On a serious note though, how much do you guys resonate with this meme? It's not quite the weekend until that clock hits 5pm or 6pm. There might be a half-hour 'till quittin' time, but that's still a half-hour. It's not the weekend until you physically get in your car and drive to the nearest taco truck.
11 I Don't Wanna Work Anymore!
This artwork can be about so many things other than homework. Why is it that whenever we're busy, a bin full of distractions comes our way? Is it because we don't want to do the thing that we're supposed to be concentrating on? Whatever it is, it's annoying AF.
Believe it or not, as a writer there aren't too many distractions that come my way. Well, besides my fiance and my mom's dog. Those two are always begging for attention and it can become difficult sometimes. But other than them, I'm usually good to go.
However, back in my college days, there were ALWAYS distractions. If it wasn't a party I wanted to go to, it was a roommate being loud. If it wasn't people screaming in my street, it was the house-party going on below us.
I guess—now that I'm writing this—the biggest distraction for me is noise. When all the TVs are on, someone's watching a video on Instagram, and someone else is listening to the radio — I can't hear myself think. So do I understand where this painting is coming from? Without a shadow of a doubt. I mean, look at all those little demon babies.
10 Leave Pasta Out Of This
"It's not about the pasta!" - DJ James Kennedy from Vanderpump Rules (If you don't know what I'm talking about, just know it was a hilarious moment in reality TV history.)
I don't know who the artist is that painted this nor do I know who is modeling for the chance to be in such an image, but I'm about it.

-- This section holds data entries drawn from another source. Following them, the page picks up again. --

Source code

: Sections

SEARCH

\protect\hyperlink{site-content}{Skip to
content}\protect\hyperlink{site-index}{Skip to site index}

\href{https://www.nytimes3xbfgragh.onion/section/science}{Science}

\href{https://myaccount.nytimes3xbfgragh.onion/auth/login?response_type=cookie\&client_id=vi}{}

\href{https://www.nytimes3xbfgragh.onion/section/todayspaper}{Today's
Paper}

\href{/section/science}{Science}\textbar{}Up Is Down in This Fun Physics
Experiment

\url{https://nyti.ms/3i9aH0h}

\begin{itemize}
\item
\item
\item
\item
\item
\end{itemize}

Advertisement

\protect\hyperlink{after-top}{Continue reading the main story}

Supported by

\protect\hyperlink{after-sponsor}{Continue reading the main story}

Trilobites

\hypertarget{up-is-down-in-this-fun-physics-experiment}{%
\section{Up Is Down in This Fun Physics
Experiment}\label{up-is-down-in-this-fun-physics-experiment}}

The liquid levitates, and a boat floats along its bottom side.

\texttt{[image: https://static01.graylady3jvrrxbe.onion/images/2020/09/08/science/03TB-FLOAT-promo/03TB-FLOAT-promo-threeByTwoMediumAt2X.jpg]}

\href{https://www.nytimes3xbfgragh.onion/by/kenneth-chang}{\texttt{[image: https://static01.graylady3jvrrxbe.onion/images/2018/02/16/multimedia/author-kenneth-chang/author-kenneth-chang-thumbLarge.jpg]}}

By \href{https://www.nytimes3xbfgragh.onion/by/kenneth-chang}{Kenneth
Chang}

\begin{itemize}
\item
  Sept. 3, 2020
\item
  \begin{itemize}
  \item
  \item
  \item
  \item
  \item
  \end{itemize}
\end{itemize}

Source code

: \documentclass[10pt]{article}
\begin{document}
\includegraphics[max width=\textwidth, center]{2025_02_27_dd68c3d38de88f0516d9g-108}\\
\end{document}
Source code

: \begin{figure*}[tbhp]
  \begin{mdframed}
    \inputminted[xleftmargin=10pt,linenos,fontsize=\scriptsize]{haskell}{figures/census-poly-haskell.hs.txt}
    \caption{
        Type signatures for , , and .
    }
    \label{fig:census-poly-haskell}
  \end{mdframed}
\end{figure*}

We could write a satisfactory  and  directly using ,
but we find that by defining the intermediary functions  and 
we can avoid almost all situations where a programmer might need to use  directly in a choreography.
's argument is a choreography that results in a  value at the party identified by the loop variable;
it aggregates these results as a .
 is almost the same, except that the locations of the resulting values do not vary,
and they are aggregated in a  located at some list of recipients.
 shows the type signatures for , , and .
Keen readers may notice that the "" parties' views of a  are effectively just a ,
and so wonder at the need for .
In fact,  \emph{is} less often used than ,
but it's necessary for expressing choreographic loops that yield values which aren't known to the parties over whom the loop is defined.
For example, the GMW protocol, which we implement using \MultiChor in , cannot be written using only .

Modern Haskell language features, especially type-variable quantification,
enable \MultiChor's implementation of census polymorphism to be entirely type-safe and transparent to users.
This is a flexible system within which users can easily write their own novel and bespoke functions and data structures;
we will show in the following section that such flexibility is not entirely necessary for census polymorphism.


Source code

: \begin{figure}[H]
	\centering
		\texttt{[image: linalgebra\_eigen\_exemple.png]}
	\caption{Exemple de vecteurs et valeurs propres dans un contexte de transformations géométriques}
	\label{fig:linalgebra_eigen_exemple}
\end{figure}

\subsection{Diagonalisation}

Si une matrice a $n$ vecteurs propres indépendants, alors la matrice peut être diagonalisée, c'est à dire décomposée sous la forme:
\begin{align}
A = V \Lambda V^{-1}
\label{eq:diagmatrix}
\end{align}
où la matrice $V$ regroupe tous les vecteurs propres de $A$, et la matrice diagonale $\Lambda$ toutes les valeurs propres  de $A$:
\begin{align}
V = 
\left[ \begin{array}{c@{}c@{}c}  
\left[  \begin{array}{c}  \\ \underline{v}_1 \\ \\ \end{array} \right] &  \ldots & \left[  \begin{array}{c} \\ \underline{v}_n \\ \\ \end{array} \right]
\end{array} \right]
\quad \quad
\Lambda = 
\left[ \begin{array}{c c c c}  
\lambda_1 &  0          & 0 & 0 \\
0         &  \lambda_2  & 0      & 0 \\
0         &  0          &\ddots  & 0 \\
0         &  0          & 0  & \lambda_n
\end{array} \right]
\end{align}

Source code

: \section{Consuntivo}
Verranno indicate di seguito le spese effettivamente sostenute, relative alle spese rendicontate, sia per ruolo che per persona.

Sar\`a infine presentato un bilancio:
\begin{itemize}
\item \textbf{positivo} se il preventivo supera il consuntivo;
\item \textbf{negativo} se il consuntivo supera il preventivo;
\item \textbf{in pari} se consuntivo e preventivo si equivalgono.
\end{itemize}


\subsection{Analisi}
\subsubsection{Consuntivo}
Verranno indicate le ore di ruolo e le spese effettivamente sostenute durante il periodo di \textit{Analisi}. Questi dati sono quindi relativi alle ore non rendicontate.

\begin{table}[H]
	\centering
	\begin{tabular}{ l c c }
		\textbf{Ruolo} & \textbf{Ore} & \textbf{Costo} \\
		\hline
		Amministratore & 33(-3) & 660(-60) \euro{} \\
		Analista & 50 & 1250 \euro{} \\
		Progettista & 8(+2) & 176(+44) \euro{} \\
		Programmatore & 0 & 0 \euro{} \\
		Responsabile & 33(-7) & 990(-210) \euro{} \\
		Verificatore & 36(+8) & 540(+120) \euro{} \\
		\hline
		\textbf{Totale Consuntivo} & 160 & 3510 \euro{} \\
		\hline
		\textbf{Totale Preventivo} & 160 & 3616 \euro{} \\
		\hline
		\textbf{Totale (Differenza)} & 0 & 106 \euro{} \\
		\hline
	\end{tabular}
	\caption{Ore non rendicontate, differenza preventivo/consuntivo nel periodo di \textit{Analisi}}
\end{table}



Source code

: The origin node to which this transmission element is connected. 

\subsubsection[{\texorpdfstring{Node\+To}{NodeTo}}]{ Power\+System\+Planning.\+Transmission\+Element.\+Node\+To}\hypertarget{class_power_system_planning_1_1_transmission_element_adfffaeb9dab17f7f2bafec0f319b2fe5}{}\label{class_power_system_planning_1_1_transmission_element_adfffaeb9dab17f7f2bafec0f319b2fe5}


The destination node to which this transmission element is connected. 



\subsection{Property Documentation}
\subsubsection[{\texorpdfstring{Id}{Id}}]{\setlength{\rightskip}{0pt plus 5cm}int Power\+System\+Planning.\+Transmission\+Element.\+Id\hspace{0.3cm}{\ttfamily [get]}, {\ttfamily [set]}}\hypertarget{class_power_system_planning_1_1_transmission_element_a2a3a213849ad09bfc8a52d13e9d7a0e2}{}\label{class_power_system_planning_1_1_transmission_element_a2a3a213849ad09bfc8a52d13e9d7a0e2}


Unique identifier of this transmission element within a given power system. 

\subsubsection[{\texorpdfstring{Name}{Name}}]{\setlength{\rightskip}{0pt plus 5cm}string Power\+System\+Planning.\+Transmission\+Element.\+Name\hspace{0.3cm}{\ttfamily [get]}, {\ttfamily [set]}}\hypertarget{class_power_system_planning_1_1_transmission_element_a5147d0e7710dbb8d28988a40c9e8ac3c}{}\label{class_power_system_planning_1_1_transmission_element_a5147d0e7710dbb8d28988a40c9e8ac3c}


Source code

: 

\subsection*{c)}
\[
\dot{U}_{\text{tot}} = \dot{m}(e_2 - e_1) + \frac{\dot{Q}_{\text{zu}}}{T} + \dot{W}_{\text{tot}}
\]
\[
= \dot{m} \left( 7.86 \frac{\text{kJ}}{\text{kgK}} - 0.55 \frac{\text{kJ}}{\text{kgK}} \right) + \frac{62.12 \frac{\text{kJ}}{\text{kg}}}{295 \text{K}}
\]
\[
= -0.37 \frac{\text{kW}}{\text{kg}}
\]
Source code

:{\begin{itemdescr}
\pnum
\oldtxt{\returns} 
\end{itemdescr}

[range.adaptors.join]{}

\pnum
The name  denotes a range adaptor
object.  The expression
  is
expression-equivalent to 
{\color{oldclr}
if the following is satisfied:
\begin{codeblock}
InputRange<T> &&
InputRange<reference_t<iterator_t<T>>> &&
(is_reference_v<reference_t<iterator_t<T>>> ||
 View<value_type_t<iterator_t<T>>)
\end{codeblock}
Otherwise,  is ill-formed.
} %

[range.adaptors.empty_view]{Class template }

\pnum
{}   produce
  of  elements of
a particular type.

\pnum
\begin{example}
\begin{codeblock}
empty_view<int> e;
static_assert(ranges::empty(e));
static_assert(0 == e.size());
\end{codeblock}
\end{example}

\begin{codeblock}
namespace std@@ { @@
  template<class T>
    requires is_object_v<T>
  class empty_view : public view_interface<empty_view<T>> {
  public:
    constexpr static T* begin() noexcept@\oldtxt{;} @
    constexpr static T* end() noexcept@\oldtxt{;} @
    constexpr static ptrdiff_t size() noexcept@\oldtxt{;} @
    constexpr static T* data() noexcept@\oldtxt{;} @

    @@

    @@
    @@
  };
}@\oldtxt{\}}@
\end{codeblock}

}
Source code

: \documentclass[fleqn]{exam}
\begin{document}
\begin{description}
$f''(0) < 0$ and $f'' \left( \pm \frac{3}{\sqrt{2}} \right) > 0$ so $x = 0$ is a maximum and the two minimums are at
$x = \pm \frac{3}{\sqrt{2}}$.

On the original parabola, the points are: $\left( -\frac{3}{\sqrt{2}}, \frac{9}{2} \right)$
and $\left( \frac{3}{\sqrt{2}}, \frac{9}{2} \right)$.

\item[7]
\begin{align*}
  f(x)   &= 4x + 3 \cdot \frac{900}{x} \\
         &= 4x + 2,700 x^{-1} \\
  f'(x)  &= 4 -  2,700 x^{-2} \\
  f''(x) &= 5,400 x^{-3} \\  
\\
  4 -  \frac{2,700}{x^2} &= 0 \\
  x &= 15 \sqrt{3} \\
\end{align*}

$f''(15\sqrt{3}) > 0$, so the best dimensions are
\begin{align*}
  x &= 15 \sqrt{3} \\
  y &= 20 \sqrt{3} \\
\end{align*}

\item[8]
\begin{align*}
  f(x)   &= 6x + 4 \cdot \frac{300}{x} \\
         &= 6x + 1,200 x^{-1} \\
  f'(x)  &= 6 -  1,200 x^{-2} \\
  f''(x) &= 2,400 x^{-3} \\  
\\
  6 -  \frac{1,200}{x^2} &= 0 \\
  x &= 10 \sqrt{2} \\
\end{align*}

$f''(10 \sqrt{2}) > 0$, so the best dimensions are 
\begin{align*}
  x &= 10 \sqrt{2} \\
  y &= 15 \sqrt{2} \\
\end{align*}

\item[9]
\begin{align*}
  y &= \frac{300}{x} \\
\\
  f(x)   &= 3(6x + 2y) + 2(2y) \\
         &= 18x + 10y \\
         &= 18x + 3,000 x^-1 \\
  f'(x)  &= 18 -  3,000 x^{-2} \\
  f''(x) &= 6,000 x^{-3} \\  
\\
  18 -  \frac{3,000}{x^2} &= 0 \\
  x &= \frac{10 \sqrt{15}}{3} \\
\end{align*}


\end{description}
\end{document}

I like what's going on here.
Sure, pasta is technically an empty carb, but personally, I think that term if offensive. I think I'm a pretty clean eater, but how does a human being say no to pasta? How can you see those buttery noodles and not add salt, pepper, and maybe some kale. How does one say "no thanks" to Italy's favorite food? Calling them empty is an insult. I'm not even Italian and I'm insulted. I guess you could say I look like the man painted above. Well, except I don't eat with my hands. I think it's barbaric and enjoy forks and spoons whenever possible. I think it's mainly because I dislike when my hands are sticky, so a fork is just a better option. I guess this man DNGAF about silverware; he just wanted that good-good.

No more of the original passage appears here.